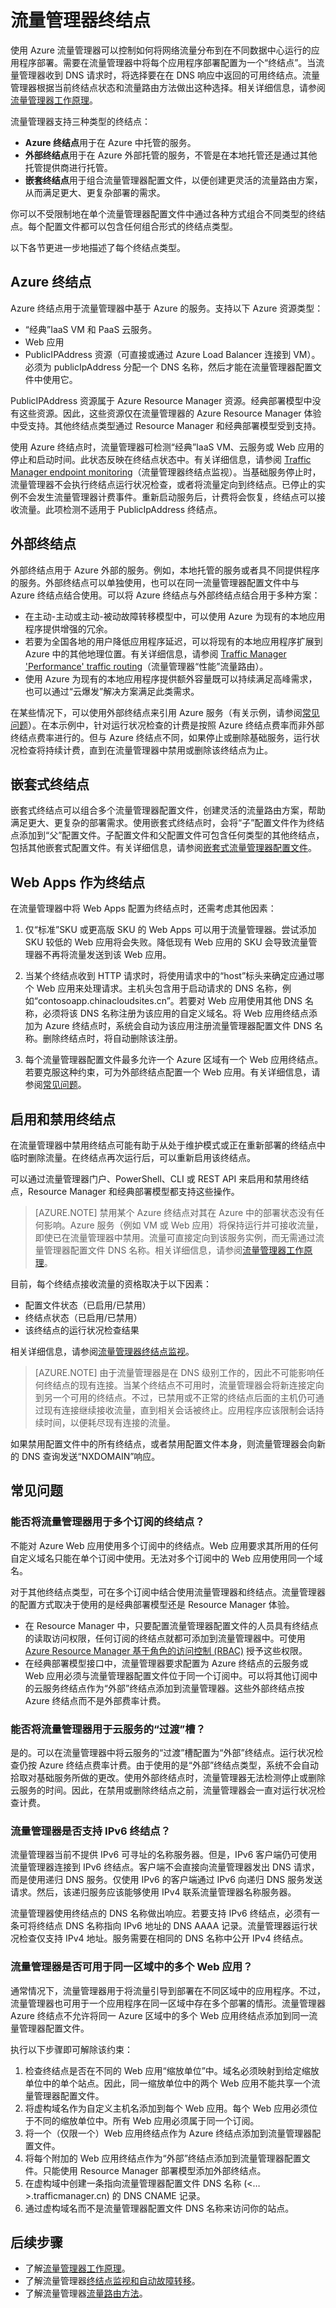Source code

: <properties
    pageTitle="流量管理器终结点类型 | Azure"
    description="本文介绍可以通过 Azure 流量管理器来使用的不同类型的终结点"
    services="traffic-manager"
    documentationCenter=""
    authors="sdwheeler"
    manager="carmonm"
    editor=""
/>  

<tags
    ms.service="traffic-manager"
    ms.devlang="na"
    ms.topic="article"
    ms.tgt_pltfrm="na"
    ms.workload="infrastructure-services"
    ms.date="03/29/2017"
    wacn.date="05/31/2017"
    ms.author="sewhee"
/>

# 流量管理器终结点

使用 Azure 流量管理器可以控制如何将网络流量分布到在不同数据中心运行的应用程序部署。需要在流量管理器中将每个应用程序部署配置为一个“终结点”。当流量管理器收到 DNS 请求时，将选择要在在 DNS 响应中返回的可用终结点。流量管理器根据当前终结点状态和流量路由方法做出这种选择。相关详细信息，请参阅[流量管理器工作原理](/documentation/articles/traffic-manager-overview/)。

流量管理器支持三种类型的终结点：

- **Azure 终结点**用于在 Azure 中托管的服务。
- **外部终结点**用于在 Azure 外部托管的服务，不管是在本地托管还是通过其他托管提供商进行托管。
- **嵌套终结点**用于组合流量管理器配置文件，以便创建更灵活的流量路由方案，从而满足更大、更复杂部署的需求。

你可以不受限制地在单个流量管理器配置文件中通过各种方式组合不同类型的终结点。每个配置文件都可以包含任何组合形式的终结点类型。

以下各节更进一步地描述了每个终结点类型。

## Azure 终结点

Azure 终结点用于流量管理器中基于 Azure 的服务。支持以下 Azure 资源类型：

- “经典”IaaS VM 和 PaaS 云服务。
- Web 应用
- PublicIPAddress 资源（可直接或通过 Azure Load Balancer 连接到 VM）。必须为 publicIpAddress 分配一个 DNS 名称，然后才能在流量管理器配置文件中使用它。

PublicIPAddress 资源属于 Azure Resource Manager 资源。经典部署模型中没有这些资源。因此，这些资源仅在流量管理器的 Azure Resource Manager 体验中受支持。其他终结点类型通过 Resource Manager 和经典部署模型受到支持。

使用 Azure 终结点时，流量管理器可检测“经典”IaaS VM、云服务或 Web 应用的停止和启动时间。此状态反映在终结点状态中。有关详细信息，请参阅 [Traffic Manager endpoint monitoring](/documentation/articles/traffic-manager-monitoring/#endpoint-and-profile-status)（流量管理器终结点监视）。当基础服务停止时，流量管理器不会执行终结点运行状况检查，或者将流量定向到终结点。已停止的实例不会发生流量管理器计费事件。重新启动服务后，计费将会恢复，终结点可以接收流量。此项检测不适用于 PublicIpAddress 终结点。

## 外部终结点

外部终结点用于 Azure 外部的服务。例如，本地托管的服务或者具不同提供程序的服务。外部终结点可以单独使用，也可以在同一流量管理器配置文件中与 Azure 终结点结合使用。可以将 Azure 终结点与外部终结点结合用于多种方案：

- 在主动-主动或主动-被动故障转移模型中，可以使用 Azure 为现有的本地应用程序提供增强的冗余。
- 若要为全国各地的用户降低应用程序延迟，可以将现有的本地应用程序扩展到 Azure 中的其他地理位置。有关详细信息，请参阅 [Traffic Manager 'Performance' traffic routing](/documentation/articles/traffic-manager-routing-methods/#performance-traffic-routing-method)（流量管理器“性能”流量路由）。
- 使用 Azure 为现有的本地应用程序提供额外容量既可以持续满足高峰需求，也可以通过“云爆发”解决方案满足此类需求。

在某些情况下，可以使用外部终结点来引用 Azure 服务（有关示例，请参阅[常见问题](/documentation/articles/traffic-manager-FAQs/#traffic-manager-endpoints)）。在本示例中，针对运行状况检查的计费是按照 Azure 终结点费率而非外部终结点费率进行的。但与 Azure 终结点不同，如果停止或删除基础服务，运行状况检查将持续计费，直到在流量管理器中禁用或删除该终结点为止。

## 嵌套式终结点

嵌套式终结点可以组合多个流量管理器配置文件，创建灵活的流量路由方案，帮助满足更大、更复杂的部署需求。使用嵌套式终结点时，会将“子”配置文件作为终结点添加到“父”配置文件。子配置文件和父配置文件可包含任何类型的其他终结点，包括其他嵌套式配置文件。有关详细信息，请参阅[嵌套式流量管理器配置文件](/documentation/articles/traffic-manager-nested-profiles/)。

## Web Apps 作为终结点

在流量管理器中将 Web Apps 配置为终结点时，还需考虑其他因素：

1. 仅“标准”SKU 或更高版 SKU 的 Web Apps 可以用于流量管理器。尝试添加 SKU 较低的 Web 应用将会失败。降低现有 Web 应用的 SKU 会导致流量管理器不再将流量发送到该 Web 应用。

2. 当某个终结点收到 HTTP 请求时，将使用请求中的“host”标头来确定应通过哪个 Web 应用来处理请求。主机头包含用于启动请求的 DNS 名称，例如“contosoapp.chinacloudsites.cn”。若要对 Web 应用使用其他 DNS 名称，必须将该 DNS 名称注册为该应用的自定义域名。将 Web 应用终结点添加为 Azure 终结点时，系统会自动为该应用注册流量管理器配置文件 DNS 名称。删除终结点时，将自动删除该注册。

3. 每个流量管理器配置文件最多允许一个 Azure 区域有一个 Web 应用终结点。若要克服这种约束，可为外部终结点配置一个 Web 应用。有关详细信息，请参阅[常见问题](/documentation/articles/traffic-manager-FAQs/#traffic-manager-endpoints)。

## 启用和禁用终结点

在流量管理器中禁用终结点可能有助于从处于维护模式或正在重新部署的终结点中临时删除流量。在终结点再次运行后，可以重新启用该终结点。

可以通过流量管理器门户、PowerShell、CLI 或 REST API 来启用和禁用终结点，Resource Manager 和经典部署模型都支持这些操作。

>[AZURE.NOTE] 禁用某个 Azure 终结点对其在 Azure 中的部署状态没有任何影响。Azure 服务（例如 VM 或 Web 应用）将保持运行并可接收流量，即使已在流量管理器中禁用。流量可直接定向到该服务实例，而无需通过流量管理器配置文件 DNS 名称。相关详细信息，请参阅[流量管理器工作原理](/documentation/articles/traffic-manager-overview/)。

目前，每个终结点接收流量的资格取决于以下因素：

- 配置文件状态（已启用/已禁用）
- 终结点状态（已启用/已禁用）
- 该终结点的运行状况检查结果

相关详细信息，请参阅[流量管理器终结点监视](/documentation/articles/traffic-manager-monitoring/#endpoint-and-profile-status)。

>[AZURE.NOTE] 由于流量管理器是在 DNS 级别工作的，因此不可能影响任何终结点的现有连接。当某个终结点不可用时，流量管理器会将新连接定向到另一个可用的终结点。不过，已禁用或不正常的终结点后面的主机仍可通过现有连接继续接收流量，直到相关会话被终止。应用程序应该限制会话持续时间，以便耗尽现有连接的流量。

如果禁用配置文件中的所有终结点，或者禁用配置文件本身，则流量管理器会向新的 DNS 查询发送“NXDOMAIN”响应。

## <a name="faq"></a>常见问题

### 能否将流量管理器用于多个订阅的终结点？

不能对 Azure Web 应用使用多个订阅中的终结点。Web 应用要求其所用的任何自定义域名只能在单个订阅中使用。无法对多个订阅中的 Web 应用使用同一个域名。

对于其他终结点类型，可在多个订阅中结合使用流量管理器和终结点。流量管理器的配置方式取决于使用的是经典部署模型还是 Resource Manager 体验。

- 在 Resource Manager 中，只要配置流量管理器配置文件的人员具有终结点的读取访问权限，任何订阅的终结点就都可添加到流量管理器中。可使用 [Azure Resource Manager 基于角色的访问控制 (RBAC)](/documentation/articles/role-based-access-control-configure/) 授予这些权限。
- 在经典部署模型接口中，流量管理器要求配置为 Azure 终结点的云服务或 Web 应用必须与流量管理器配置文件位于同一个订阅中。可以将其他订阅中的云服务终结点作为“外部”终结点添加到流量管理器。这些外部终结点按 Azure 终结点而不是外部费率计费。

### 能否将流量管理器用于云服务的“过渡”槽？

是的。可以在流量管理器中将云服务的“过渡”槽配置为“外部”终结点。运行状况检查仍按 Azure 终结点费率计费。由于使用的是“外部”终结点类型，系统不会自动拾取对基础服务所做的更改。使用外部终结点时，流量管理器无法检测停止或删除云服务的时间。因此，在禁用或删除终结点之前，流量管理器会一直对运行状况检查计费。

### 流量管理器是否支持 IPv6 终结点？

流量管理器当前不提供 IPv6 可寻址的名称服务器。但是，IPv6 客户端仍可使用流量管理器连接到 IPv6 终结点。客户端不会直接向流量管理器发出 DNS 请求，而是使用递归 DNS 服务。仅使用 IPv6 的客户端通过 IPv6 向递归 DNS 服务发送请求。然后，该递归服务应该能够使用 IPv4 联系流量管理器名称服务器。

流量管理器使用终结点的 DNS 名称做出响应。若要支持 IPv6 终结点，必须有一条可将终结点 DNS 名称指向 IPv6 地址的 DNS AAAA 记录。流量管理器运行状况检查仅支持 IPv4 地址。服务需要在相同的 DNS 名称中公开 IPv4 终结点。

### 流量管理器是否可用于同一区域中的多个 Web 应用？

通常情况下，流量管理器用于将流量引导到部署在不同区域中的应用程序。不过，流量管理器也可用于一个应用程序在同一区域中存在多个部署的情形。流量管理器 Azure 终结点不允许将同一 Azure 区域中的多个 Web 应用终结点添加到同一流量管理器配置文件。

执行以下步骤即可解除该约束：

1. 检查终结点是否在不同的 Web 应用“缩放单位”中。域名必须映射到给定缩放单位中的单个站点。因此，同一缩放单位中的两个 Web 应用不能共享一个流量管理器配置文件。
2. 将虚构域名作为自定义主机名添加到每个 Web 应用。每个 Web 应用必须位于不同的缩放单位中。所有 Web 应用必须属于同一个订阅。
3. 将一个（仅限一个）Web 应用终结点作为 Azure 终结点添加到流量管理器配置文件。
4. 将每个附加的 Web 应用终结点作为“外部”终结点添加到流量管理器配置文件。只能使用 Resource Manager 部署模型添加外部终结点。
5. 在虚构域中创建一条指向流量管理器配置文件 DNS 名称 (<…>.trafficmanager.cn) 的 DNS CNAME 记录。
6. 通过虚构域名而不是流量管理器配置文件 DNS 名称来访问你的站点。

## 后续步骤

- 了解[流量管理器工作原理](/documentation/articles/traffic-manager-overview/)。
- 了解流量管理器[终结点监视和自动故障转移](/documentation/articles/traffic-manager-monitoring/)。
- 了解流量管理器[流量路由方法](/documentation/articles/traffic-manager-routing-methods/)。

<!---HONumber=Mooncake_Quality_Review_0104_2017-->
• • • •
REQUIRED WORK: Where does "status" occur in the data? Copy each line that has it.

EXERCISE SOLUTION:
使用 Azure 终结点时，流量管理器可检测“经典”IaaS VM、云服务或 Web 应用的停止和启动时间。此状态反映在终结点状态中。有关详细信息，请参阅 [Traffic Manager endpoint monitoring](/documentation/articles/traffic-manager-monitoring/#endpoint-and-profile-status)（流量管理器终结点监视）。当基础服务停止时，流量管理器不会执行终结点运行状况检查，或者将流量定向到终结点。已停止的实例不会发生流量管理器计费事件。重新启动服务后，计费将会恢复，终结点可以接收流量。此项检测不适用于 PublicIpAddress 终结点。
相关详细信息，请参阅[流量管理器终结点监视](/documentation/articles/traffic-manager-monitoring/#endpoint-and-profile-status)。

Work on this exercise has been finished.